O mesmo acontece por aí com tribos de punks, etc., ou, para ficar no mesmo contexto, dos jovenzinhos sambistas da Zona Sul do Rio (dentre os quais eu parcialmente me incluo). Aponta-se comumente que esses jovens "não sabem o que é samba", nunca subiram num morro (dos antigos, porque muita gente não sabe, mas nos morros de hoje não se faz mais samba, se faz funk), nunca foram malandros duros e sem dinheiro mas que davam qualquer coisa por uma bunda rebolando ou uma dose de cachaça (uma imagem um tanto romantizada, porque eu também não faço ideia do que era ser um malandro). Mas há algo no samba que os inspira, que os leva até ele, algo que foi peneirado e mediado, por uma tradição que talvez tenha começado com a bossa nova (que fez um samba mais leve, com harmonias mais complicadas, mais fácil de difundir através de outras camadas e grupos sociais). Tom e Chico não eram exatamente meninos de morro, afinal. Mas assim, com pessoas vivendo entre dois mundos, houve mediação, houve uma ponte entre dois mundos, houve troca e inspiração através.
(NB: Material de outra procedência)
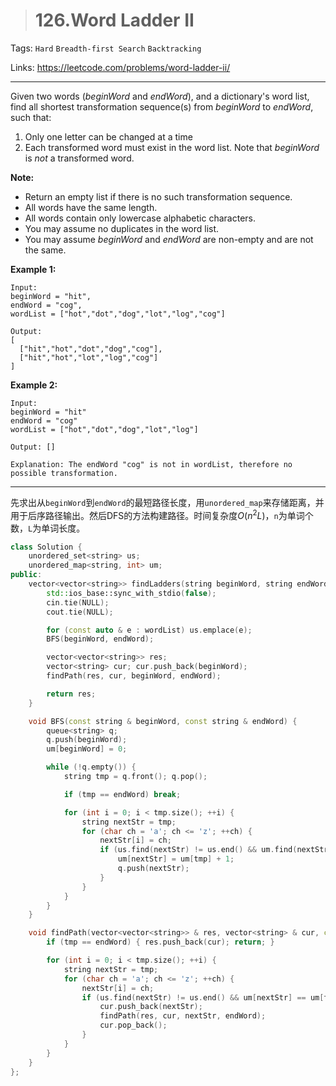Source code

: > # 126.Word Ladder II

Tags: `Hard` `Breadth-first Search` `Backtracking`

Links: https://leetcode.com/problems/word-ladder-ii/

------

Given two words (*beginWord* and *endWord*), and a dictionary's word list, find all shortest transformation sequence(s) from *beginWord* to *endWord*, such that:

1. Only one letter can be changed at a time
2. Each transformed word must exist in the word list. Note that *beginWord* is *not* a transformed word.

**Note:**

- Return an empty list if there is no such transformation sequence.
- All words have the same length.
- All words contain only lowercase alphabetic characters.
- You may assume no duplicates in the word list.
- You may assume *beginWord* and *endWord* are non-empty and are not the same.

**Example 1:**

```
Input:
beginWord = "hit",
endWord = "cog",
wordList = ["hot","dot","dog","lot","log","cog"]

Output:
[
  ["hit","hot","dot","dog","cog"],
  ["hit","hot","lot","log","cog"]
]
```

**Example 2:**

```
Input:
beginWord = "hit"
endWord = "cog"
wordList = ["hot","dot","dog","lot","log"]

Output: []

Explanation: The endWord "cog" is not in wordList, therefore no possible transformation.
```

-----

先求出从`beginWord`到`endWord`的最短路径长度，用`unordered_map`来存储距离，并用于后序路径输出。然后DFS的方法构建路径。时间复杂度$O(n^2 L)$，`n`为单词个数，`L`为单词长度。

```c++
class Solution {
    unordered_set<string> us;
    unordered_map<string, int> um;
public:
    vector<vector<string>> findLadders(string beginWord, string endWord, vector<string>& wordList) {
        std::ios_base::sync_with_stdio(false);
        cin.tie(NULL);
        cout.tie(NULL);

        for (const auto & e : wordList) us.emplace(e);
        BFS(beginWord, endWord);

        vector<vector<string>> res;
        vector<string> cur; cur.push_back(beginWord);
        findPath(res, cur, beginWord, endWord);

        return res;
    }

    void BFS(const string & beginWord, const string & endWord) {
        queue<string> q;
        q.push(beginWord);
        um[beginWord] = 0;

        while (!q.empty()) {
            string tmp = q.front(); q.pop();

            if (tmp == endWord) break;

            for (int i = 0; i < tmp.size(); ++i) {
                string nextStr = tmp;
                for (char ch = 'a'; ch <= 'z'; ++ch) {
                    nextStr[i] = ch;
                    if (us.find(nextStr) != us.end() && um.find(nextStr) == um.end()) {
                        um[nextStr] = um[tmp] + 1;
                        q.push(nextStr);
                    }
                }
            }
        }
    }

    void findPath(vector<vector<string>> & res, vector<string> & cur, const string & tmp, const string & endWord) {
        if (tmp == endWord) { res.push_back(cur); return; }

        for (int i = 0; i < tmp.size(); ++i) {
        	string nextStr = tmp;
        	for (char ch = 'a'; ch <= 'z'; ++ch) {
        		nextStr[i] = ch;
        		if (us.find(nextStr) != us.end() && um[nextStr] == um[tmp] + 1) {
        			cur.push_back(nextStr);
        			findPath(res, cur, nextStr, endWord);
        			cur.pop_back();
        		}
        	}
        }
    }
};
```

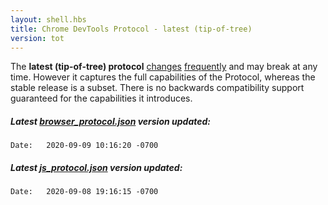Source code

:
 ```yaml
---
layout: shell.hbs
title: Chrome DevTools Protocol - latest (tip-of-tree)
version: tot
---
```

The **latest (tip-of-tree) protocol** <a href="https://chromium.googlesource.com/chromium/src/+log/master/third_party/blink/renderer/core/inspector/browser_protocol.json">changes</a>
<a href="https://chromium.googlesource.com/v8/v8.git/+log/master/src/inspector/js_protocol.json">frequently</a> and may break at any time.
However it captures the full capabilities of the Protocol, whereas the stable release is a subset.
There is no backwards compatibility support guaranteed for the capabilities it introduces.

<h5 browser>Latest <a
   href="https://chromium.googlesource.com/chromium/src/+log/master/third_party/blink/renderer/core/inspector/browser_protocol.json">browser_protocol.json</a> version updated:</h5>
<code browser>Date:   2020-09-09 10:16:20 -0700
</code>

<h5 js>Latest <a
   href="https://chromium.googlesource.com/v8/v8/+/master/src/inspector/js_protocol.json">js_protocol.json</a> version updated:</h5>
<code js>Date:   2020-09-08 19:16:15 -0700
</code>
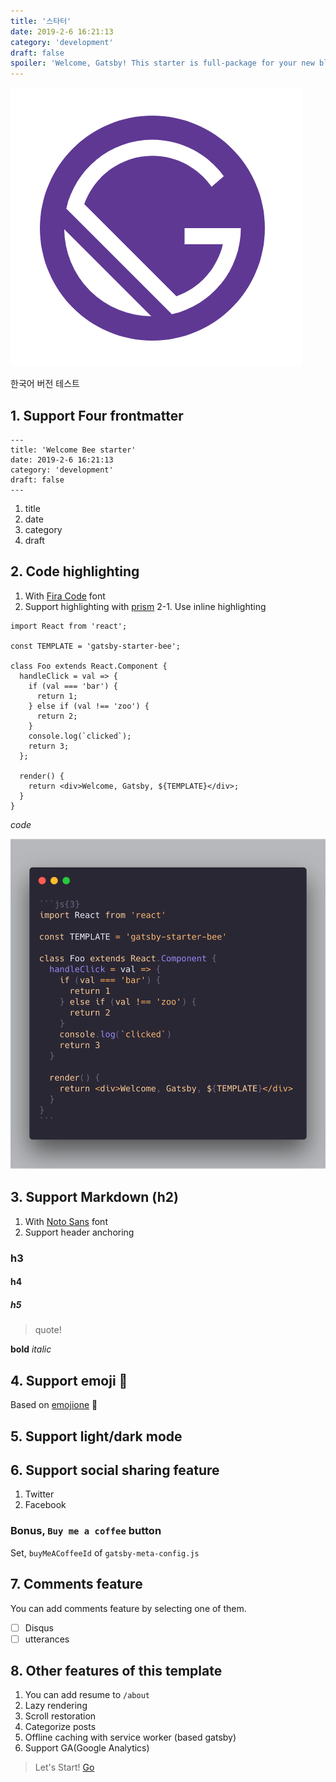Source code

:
 ```yaml
---
title: '스타터'
date: 2019-2-6 16:21:13
category: 'development'
draft: false
spoiler: 'Welcome, Gatsby! This starter is full-package for your new blog!'
---
```


![](./hello.png)

한국어 버전 테스트

## 1. Support Four frontmatter

```
---
title: 'Welcome Bee starter'
date: 2019-2-6 16:21:13
category: 'development'
draft: false
---
```

1. title
2. date
3. category
4. draft

## 2. Code highlighting

1. With [Fira Code](https://github.com/tonsky/FiraCode) font
2. Support highlighting with [prism](https://github.com/PrismJS/prism)
   2-1. Use inline highlighting

```js{3}
import React from 'react';

const TEMPLATE = 'gatsby-starter-bee';

class Foo extends React.Component {
  handleClick = val => {
    if (val === 'bar') {
      return 1;
    } else if (val !== 'zoo') {
      return 2;
    }
    console.log(`clicked`);
    return 3;
  };

  render() {
    return <div>Welcome, Gatsby, ${TEMPLATE}</div>;
  }
}
```

_code_

![](./code_example.png)

## 3. Support Markdown (h2)

1. With [Noto Sans](https://fonts.google.com/specimen/Noto+Sans) font
2. Support header anchoring

### h3

#### h4

##### h5

> quote!

**bold** _italic_

## 4. Support emoji :rocket:

Based on [emojione](https://github.com/emojione/emojione) :pray:

## 5. Support light/dark mode

## 6. Support social sharing feature

1. Twitter
2. Facebook

### Bonus, `Buy me a coffee` button

Set, `buyMeACoffeeId` of `gatsby-meta-config.js`

## 7. Comments feature

You can add comments feature by selecting one of them.

- [ ] Disqus
- [ ] utterances

## 8. Other features of this template

1. You can add resume to `/about`
2. Lazy rendering
3. Scroll restoration
4. Categorize posts
5. Offline caching with service worker (based gatsby)
6. Support GA(Google Analytics)

> Let's Start! [Go](https://github.com/JaeYeopHan/gatsby-starter-bee)

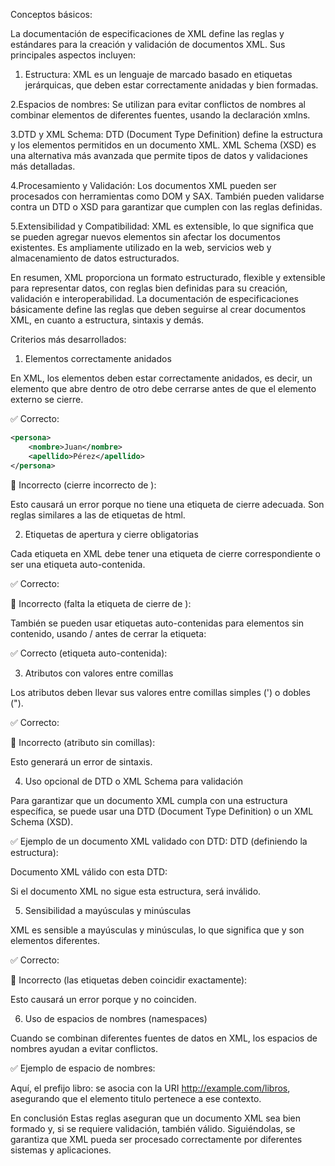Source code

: Conceptos básicos:

La documentación de especificaciones de XML define las reglas y estándares para la creación y validación de documentos XML. Sus principales aspectos incluyen:

1. Estructura:
    XML es un lenguaje de marcado basado en etiquetas jerárquicas, que deben estar correctamente anidadas y bien formadas.

2.Espacios de nombres:
    Se utilizan para evitar conflictos de nombres al combinar elementos de diferentes fuentes, usando la declaración xmlns.

3.DTD y XML Schema:
    DTD (Document Type Definition) define la estructura y los elementos permitidos en un documento XML.
    XML Schema (XSD) es una alternativa más avanzada que permite tipos de datos y validaciones más detalladas.

4.Procesamiento y Validación:
    Los documentos XML pueden ser procesados con herramientas como DOM y SAX. También pueden validarse contra un DTD o XSD para garantizar que cumplen con las reglas definidas.

5.Extensibilidad y Compatibilidad:
    XML es extensible, lo que significa que se pueden agregar nuevos elementos sin afectar los documentos existentes. 
    Es ampliamente utilizado en la web, servicios web y almacenamiento de datos estructurados.

En resumen, XML proporciona un formato estructurado, flexible y extensible para representar datos, con reglas bien definidas para su creación, validación e interoperabilidad.
La documentación de especificaciones básicamente define las reglas que deben seguirse al crear documentos XML, en cuanto a estructura, sintaxis y demás.

Criterios más desarrollados:

1. Elementos correctamente anidados

En XML, los elementos deben estar correctamente anidados, es decir, un elemento que abre dentro de otro debe cerrarse antes de que el elemento externo se cierre.

✅ Correcto:

```xml
<persona>
    <nombre>Juan</nombre>
    <apellido>Pérez</apellido>
</persona>
```

🚫 Incorrecto (cierre incorrecto de <nombre>):

<!--<persona>
    <nombre>Juan
    <apellido>Pérez</apellido>
</persona>-->

Esto causará un error porque <nombre> no tiene una etiqueta de cierre adecuada. Son reglas similares a las de etiquetas de html.

2. Etiquetas de apertura y cierre obligatorias

Cada etiqueta en XML debe tener una etiqueta de cierre correspondiente o ser una etiqueta auto-contenida.

✅ Correcto:

<!--<producto>
    <nombre>Computadora</nombre>
</producto>-->

🚫 Incorrecto (falta la etiqueta de cierre de <nombre>):

<!--<producto>
    <nombre>Computadora
</producto>-->

También se pueden usar etiquetas auto-contenidas para elementos sin contenido, usando / antes de cerrar la etiqueta:

✅ Correcto (etiqueta auto-contenida):

<!--<imagen src="foto.jpg" />-->

3. Atributos con valores entre comillas

Los atributos deben llevar sus valores entre comillas simples (') o dobles (").

✅ Correcto:

<!--<usuario id="123" nombre="Ana" />-->

🚫 Incorrecto (atributo sin comillas):

<!--<usuario id=123 nombre=Ana />-->

Esto generará un error de sintaxis.

4. Uso opcional de DTD o XML Schema para validación

Para garantizar que un documento XML cumpla con una estructura específica, se puede usar una DTD (Document Type Definition) o un XML Schema (XSD).

✅ Ejemplo de un documento XML validado con DTD:
DTD (definiendo la estructura):

<!--<!DOCTYPE persona [
    <!ELEMENT persona (nombre, edad)>
    <!ELEMENT nombre (#PCDATA)>
    <!ELEMENT edad (#PCDATA)>
]>-->

Documento XML válido con esta DTD:

<!--<persona>
    <nombre>Lucía</nombre>
    <edad>30</edad>
</persona>-->

Si el documento XML no sigue esta estructura, será inválido.

5. Sensibilidad a mayúsculas y minúsculas

XML es sensible a mayúsculas y minúsculas, lo que significa que <Nombre> y <nombre> son elementos diferentes.

✅ Correcto:

<!--<Persona>
    <Nombre>Pedro</Nombre>
</Persona>-->

🚫 Incorrecto (las etiquetas deben coincidir exactamente):

<!--<Persona>
    <nombre>Pedro</Nombre>
</Persona>-->

Esto causará un error porque <nombre> y <Nombre> no coinciden.

6. Uso de espacios de nombres (namespaces)

Cuando se combinan diferentes fuentes de datos en XML, los espacios de nombres ayudan a evitar conflictos.

✅ Ejemplo de espacio de nombres:

<!--<catalogo xmlns:libro="http://example.com/libros">
    <libro:titulo>XML para principiantes</libro:titulo>
</catalogo>-->

Aquí, el prefijo libro: se asocia con la URI http://example.com/libros, asegurando que el elemento titulo pertenece a ese contexto.

En conclusión
Estas reglas aseguran que un documento XML sea bien formado y, si se requiere validación, también válido. 
Siguiéndolas, se garantiza que XML pueda ser procesado correctamente por diferentes sistemas y aplicaciones.
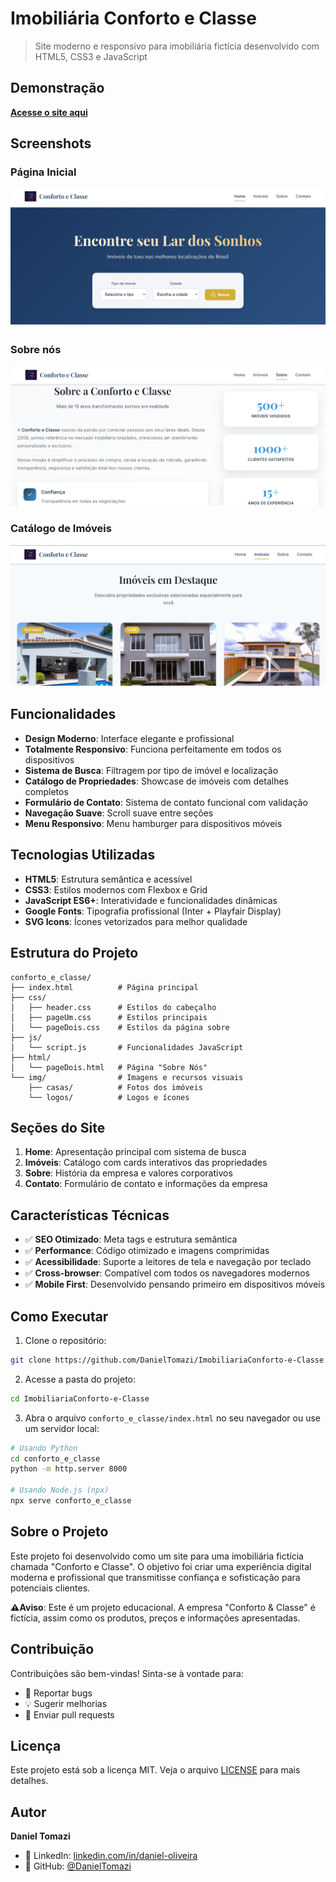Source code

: # Imobiliária Conforto e Classe

> Site moderno e responsivo para imobiliária fictícia desenvolvido com HTML5, CSS3 e JavaScript

## Demonstração

**[Acesse o site aqui](https://imobiliaria-conforto-e-classe.vercel.app)**

## Screenshots

### Página Inicial
![Homepage](img-demo.png)

### Sobre nós
![Imóveis](img-demo2.png)

### Catálogo de Imóveis
![Contato](img-demo3.png)

## Funcionalidades

- **Design Moderno**: Interface elegante e profissional
- **Totalmente Responsivo**: Funciona perfeitamente em todos os dispositivos
- **Sistema de Busca**: Filtragem por tipo de imóvel e localização
- **Catálogo de Propriedades**: Showcase de imóveis com detalhes completos
- **Formulário de Contato**: Sistema de contato funcional com validação
- **Navegação Suave**: Scroll suave entre seções
- **Menu Responsivo**: Menu hamburger para dispositivos móveis

## Tecnologias Utilizadas

- **HTML5**: Estrutura semântica e acessível
- **CSS3**: Estilos modernos com Flexbox e Grid
- **JavaScript ES6+**: Interatividade e funcionalidades dinâmicas
- **Google Fonts**: Tipografia profissional (Inter + Playfair Display)
- **SVG Icons**: Ícones vetorizados para melhor qualidade

## Estrutura do Projeto

```
conforto_e_classe/
├── index.html          # Página principal
├── css/
│   ├── header.css      # Estilos do cabeçalho
│   ├── pageUm.css      # Estilos principais
│   └── pageDois.css    # Estilos da página sobre
├── js/
│   └── script.js       # Funcionalidades JavaScript
├── html/
│   └── pageDois.html   # Página "Sobre Nós"
└── img/                # Imagens e recursos visuais
    ├── casas/          # Fotos dos imóveis
    └── logos/          # Logos e ícones
```

## Seções do Site

1. **Home**: Apresentação principal com sistema de busca
2. **Imóveis**: Catálogo com cards interativos das propriedades
3. **Sobre**: História da empresa e valores corporativos
4. **Contato**: Formulário de contato e informações da empresa

## Características Técnicas

- ✅ **SEO Otimizado**: Meta tags e estrutura semântica
- ✅ **Performance**: Código otimizado e imagens comprimidas
- ✅ **Acessibilidade**: Suporte a leitores de tela e navegação por teclado
- ✅ **Cross-browser**: Compatível com todos os navegadores modernos
- ✅ **Mobile First**: Desenvolvido pensando primeiro em dispositivos móveis

## Como Executar

1. Clone o repositório:
```bash
git clone https://github.com/DanielTomazi/ImobiliariaConforto-e-Classe.git
```

2. Acesse a pasta do projeto:
```bash
cd ImobiliariaConforto-e-Classe
```

3. Abra o arquivo `conforto_e_classe/index.html` no seu navegador ou use um servidor local:
```bash
# Usando Python
cd conforto_e_classe
python -m http.server 8000

# Usando Node.js (npx)
npx serve conforto_e_classe
```

## Sobre o Projeto

Este projeto foi desenvolvido como um site para uma imobiliária fictícia chamada "Conforto e Classe". O objetivo foi criar uma experiência digital moderna e profissional que transmitisse confiança e sofisticação para potenciais clientes.

**⚠Aviso**: Este é um projeto educacional. A empresa "Conforto & Classe" é fictícia, assim como os produtos, preços e informações apresentadas.

## Contribuição

Contribuições são bem-vindas! Sinta-se à vontade para:

- 🐛 Reportar bugs
- 💡 Sugerir melhorias
- 🔧 Enviar pull requests

## Licença

Este projeto está sob a licença MIT. Veja o arquivo [LICENSE](LICENSE) para mais detalhes.

## Autor

**Daniel Tomazi**

- 🔗 LinkedIn: [linkedin.com/in/daniel-oliveira](https://linkedin.com/in/daniel-oliveira)
- 🐙 GitHub: [@DanielTomazi](https://github.com/DanielTomazi)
Houve a formação dos posers de samba, aqueles que nunca viveram nada parecido com a realidade da qual aquelas músicas emergiam, que no entanto se inspiravam por alguma coisa ali, que não necessariamente entendiam, mas que fazia algum sentido diferente quando projetado no outro mundo. E que cultivaram essa coisa, referindo-se às raízes mas fazendo algo muito diferente e, ao mesmo tempo, herdeiro, cultuante, reavivador daquilo que era de outro. Algo assim bem estranho, como o tango na Finlândia.

Num mundo cheio de incomensurabilidades, é reconfortante saber que a mediação é possível, que as pessoas, sendo posers, são capazes de criar.